§ Task
Print the lines that start the entries and continue through the one holding "El hecho pasado", please, exactly and with the pictures omitted.

··· Task input ···

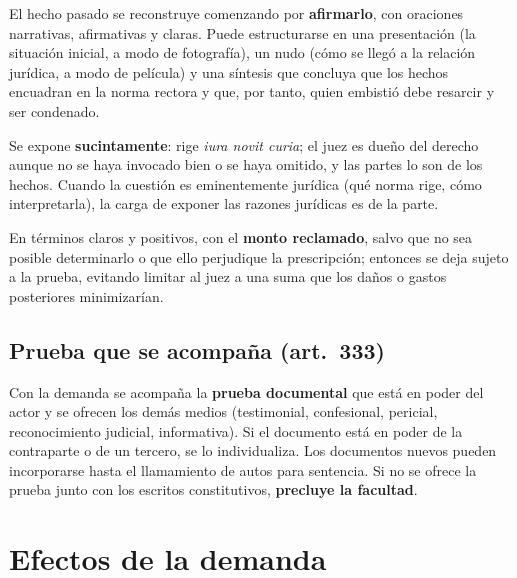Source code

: \documentclass[12pt,oneside]{book}
\begin{document}
El hecho pasado se reconstruye comenzando por \textbf{afirmarlo}, con oraciones narrativas, afirmativas y claras. Puede estructurarse en una presentación (la situación inicial, a modo de fotografía), un nudo (cómo se llegó a la relación jurídica, a modo de película) y una síntesis que concluya que los hechos encuadran en la norma rectora y que, por tanto, quien embistió debe resarcir y ser condenado.

\begin{description}[leftmargin=0pt,style=nextline]
\item[Derecho (inc.~5).] Se expone \textbf{sucintamente}: rige \textit{iura novit curia}; el juez es dueño del derecho aunque no se haya invocado bien o se haya omitido, y las partes lo son de los hechos. Cuando la cuestión es eminentemente jurídica (qué norma rige, cómo interpretarla), la carga de exponer las razones jurídicas es de la parte.
\item[Petición (inc.~6).] En términos claros y positivos, con el \textbf{monto reclamado}, salvo que no sea posible determinarlo o que ello perjudique la prescripción; entonces se deja sujeto a la prueba, evitando limitar al juez a una suma que los daños o gastos posteriores minimizarían.
\end{description}

\subsection{Prueba que se acompaña (art.~333)}

Con la demanda se acompaña la \textbf{prueba documental} que está en poder del actor y se ofrecen los demás medios (testimonial, confesional, pericial, reconocimiento judicial, informativa). Si el documento está en poder de la contraparte o de un tercero, se lo individualiza. Los documentos nuevos pueden incorporarse hasta el llamamiento de autos para sentencia. Si no se ofrece la prueba junto con los escritos constitutivos, \textbf{precluye la facultad}.

\section{Efectos de la demanda}
\end{document}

···

§ Answer section
Source code

: \documentclass[12pt,oneside]{book}
\begin{document}
El hecho pasado se reconstruye comenzando por \textbf{afirmarlo}, con oraciones narrativas, afirmativas y claras. Puede estructurarse en una presentación (la situación inicial, a modo de fotografía), un nudo (cómo se llegó a la relación jurídica, a modo de película) y una síntesis que concluya que los hechos encuadran en la norma rectora y que, por tanto, quien embistió debe resarcir y ser condenado.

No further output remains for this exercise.